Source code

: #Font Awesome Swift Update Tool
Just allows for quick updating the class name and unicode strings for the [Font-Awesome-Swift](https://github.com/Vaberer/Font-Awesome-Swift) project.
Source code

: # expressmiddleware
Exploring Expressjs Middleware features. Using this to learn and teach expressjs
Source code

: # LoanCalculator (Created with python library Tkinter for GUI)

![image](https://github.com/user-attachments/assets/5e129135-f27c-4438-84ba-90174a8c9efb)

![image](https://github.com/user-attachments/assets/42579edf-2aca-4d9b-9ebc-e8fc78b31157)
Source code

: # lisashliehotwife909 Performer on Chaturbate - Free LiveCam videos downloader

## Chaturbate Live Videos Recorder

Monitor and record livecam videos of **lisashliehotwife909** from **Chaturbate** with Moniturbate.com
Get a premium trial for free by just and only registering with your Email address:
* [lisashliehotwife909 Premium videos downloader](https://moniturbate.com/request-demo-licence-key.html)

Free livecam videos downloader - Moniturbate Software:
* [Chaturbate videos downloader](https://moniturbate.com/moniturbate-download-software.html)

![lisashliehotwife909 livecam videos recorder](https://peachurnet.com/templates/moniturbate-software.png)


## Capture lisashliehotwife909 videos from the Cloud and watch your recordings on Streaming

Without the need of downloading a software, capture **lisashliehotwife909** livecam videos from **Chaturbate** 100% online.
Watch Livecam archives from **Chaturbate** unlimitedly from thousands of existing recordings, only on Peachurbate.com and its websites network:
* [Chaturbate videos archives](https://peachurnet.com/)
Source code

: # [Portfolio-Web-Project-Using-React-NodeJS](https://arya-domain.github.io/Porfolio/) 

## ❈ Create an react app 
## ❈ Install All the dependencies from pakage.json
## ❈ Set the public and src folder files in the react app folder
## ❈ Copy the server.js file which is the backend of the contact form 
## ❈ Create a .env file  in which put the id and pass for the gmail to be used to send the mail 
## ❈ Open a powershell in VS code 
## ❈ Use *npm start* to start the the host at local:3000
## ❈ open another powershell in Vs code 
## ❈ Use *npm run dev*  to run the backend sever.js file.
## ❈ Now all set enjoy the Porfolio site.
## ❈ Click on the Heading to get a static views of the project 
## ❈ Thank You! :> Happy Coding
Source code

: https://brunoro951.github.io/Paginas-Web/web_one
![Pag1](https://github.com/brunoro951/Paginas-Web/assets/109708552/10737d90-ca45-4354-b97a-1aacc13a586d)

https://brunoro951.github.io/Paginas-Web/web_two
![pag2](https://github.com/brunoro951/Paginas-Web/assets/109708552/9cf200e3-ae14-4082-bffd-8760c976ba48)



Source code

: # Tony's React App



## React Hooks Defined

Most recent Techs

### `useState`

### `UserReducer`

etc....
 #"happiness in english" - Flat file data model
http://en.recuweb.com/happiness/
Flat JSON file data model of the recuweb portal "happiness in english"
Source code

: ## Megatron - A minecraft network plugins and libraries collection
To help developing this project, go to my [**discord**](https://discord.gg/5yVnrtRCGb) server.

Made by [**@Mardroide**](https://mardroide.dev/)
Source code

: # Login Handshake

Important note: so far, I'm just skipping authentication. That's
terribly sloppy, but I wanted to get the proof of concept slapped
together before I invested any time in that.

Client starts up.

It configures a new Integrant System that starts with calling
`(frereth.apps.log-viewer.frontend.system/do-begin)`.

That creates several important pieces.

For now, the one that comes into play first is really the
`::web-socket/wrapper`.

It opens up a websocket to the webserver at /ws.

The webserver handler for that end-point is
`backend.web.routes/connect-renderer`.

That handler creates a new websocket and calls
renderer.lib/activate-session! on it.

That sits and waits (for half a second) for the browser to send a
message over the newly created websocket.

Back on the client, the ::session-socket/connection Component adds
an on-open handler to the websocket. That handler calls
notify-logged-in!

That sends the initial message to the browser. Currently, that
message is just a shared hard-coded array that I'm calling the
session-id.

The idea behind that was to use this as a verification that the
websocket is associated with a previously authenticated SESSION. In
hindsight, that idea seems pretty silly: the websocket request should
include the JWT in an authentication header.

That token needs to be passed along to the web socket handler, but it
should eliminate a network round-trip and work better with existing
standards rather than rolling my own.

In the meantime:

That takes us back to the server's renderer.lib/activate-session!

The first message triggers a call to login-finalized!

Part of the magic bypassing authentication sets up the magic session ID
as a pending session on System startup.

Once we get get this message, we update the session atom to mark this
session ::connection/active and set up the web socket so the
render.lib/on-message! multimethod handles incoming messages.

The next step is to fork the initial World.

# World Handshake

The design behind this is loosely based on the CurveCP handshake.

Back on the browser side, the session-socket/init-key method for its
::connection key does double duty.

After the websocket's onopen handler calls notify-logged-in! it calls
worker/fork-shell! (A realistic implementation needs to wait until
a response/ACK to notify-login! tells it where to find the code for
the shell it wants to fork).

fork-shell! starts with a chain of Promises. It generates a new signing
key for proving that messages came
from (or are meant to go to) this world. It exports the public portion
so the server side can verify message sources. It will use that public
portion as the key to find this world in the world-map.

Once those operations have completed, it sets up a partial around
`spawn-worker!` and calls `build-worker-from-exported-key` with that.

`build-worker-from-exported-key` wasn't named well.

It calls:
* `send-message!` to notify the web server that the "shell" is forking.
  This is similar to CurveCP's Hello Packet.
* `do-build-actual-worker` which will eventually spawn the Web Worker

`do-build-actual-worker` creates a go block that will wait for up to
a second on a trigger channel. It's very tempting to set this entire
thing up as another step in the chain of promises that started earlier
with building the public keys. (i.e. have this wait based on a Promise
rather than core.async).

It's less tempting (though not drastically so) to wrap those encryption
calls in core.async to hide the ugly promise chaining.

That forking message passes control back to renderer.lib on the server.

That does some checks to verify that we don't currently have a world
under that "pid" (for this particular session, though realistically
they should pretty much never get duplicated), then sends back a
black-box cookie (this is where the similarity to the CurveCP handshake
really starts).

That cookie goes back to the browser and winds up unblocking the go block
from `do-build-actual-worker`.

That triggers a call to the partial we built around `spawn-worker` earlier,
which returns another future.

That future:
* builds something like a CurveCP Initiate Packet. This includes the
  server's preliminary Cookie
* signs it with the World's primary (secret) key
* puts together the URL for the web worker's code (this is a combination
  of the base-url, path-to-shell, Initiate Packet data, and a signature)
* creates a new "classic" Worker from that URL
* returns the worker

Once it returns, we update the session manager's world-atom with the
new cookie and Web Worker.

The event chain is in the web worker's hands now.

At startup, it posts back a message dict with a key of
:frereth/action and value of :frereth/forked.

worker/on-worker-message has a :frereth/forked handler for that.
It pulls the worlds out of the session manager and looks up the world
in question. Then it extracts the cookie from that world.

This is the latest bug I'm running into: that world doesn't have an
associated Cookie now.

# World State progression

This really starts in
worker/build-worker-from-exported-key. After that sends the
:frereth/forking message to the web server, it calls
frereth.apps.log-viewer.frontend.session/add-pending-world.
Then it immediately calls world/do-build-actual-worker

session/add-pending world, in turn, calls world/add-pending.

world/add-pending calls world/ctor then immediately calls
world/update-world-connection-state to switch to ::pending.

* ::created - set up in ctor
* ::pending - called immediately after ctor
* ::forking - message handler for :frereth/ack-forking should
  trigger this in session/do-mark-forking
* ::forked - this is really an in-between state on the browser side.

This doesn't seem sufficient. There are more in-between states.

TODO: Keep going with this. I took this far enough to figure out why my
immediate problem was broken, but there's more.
########
**YOUR OBJECTIVE:** The answer should be an exact copy of the lines from the first line of the data through the line with "Monitor and record" and should contain nothing else.

**ANSWER AREA:**
Source code

: #Font Awesome Swift Update Tool
Just allows for quick updating the class name and unicode strings for the [Font-Awesome-Swift](https://github.com/Vaberer/Font-Awesome-Swift) project.
Source code

: # expressmiddleware
Exploring Expressjs Middleware features. Using this to learn and teach expressjs
Source code

: # LoanCalculator (Created with python library Tkinter for GUI)

![image](https://github.com/user-attachments/assets/5e129135-f27c-4438-84ba-90174a8c9efb)

![image](https://github.com/user-attachments/assets/42579edf-2aca-4d9b-9ebc-e8fc78b31157)
Source code

: # lisashliehotwife909 Performer on Chaturbate - Free LiveCam videos downloader

## Chaturbate Live Videos Recorder

Monitor and record livecam videos of **lisashliehotwife909** from **Chaturbate** with Moniturbate.com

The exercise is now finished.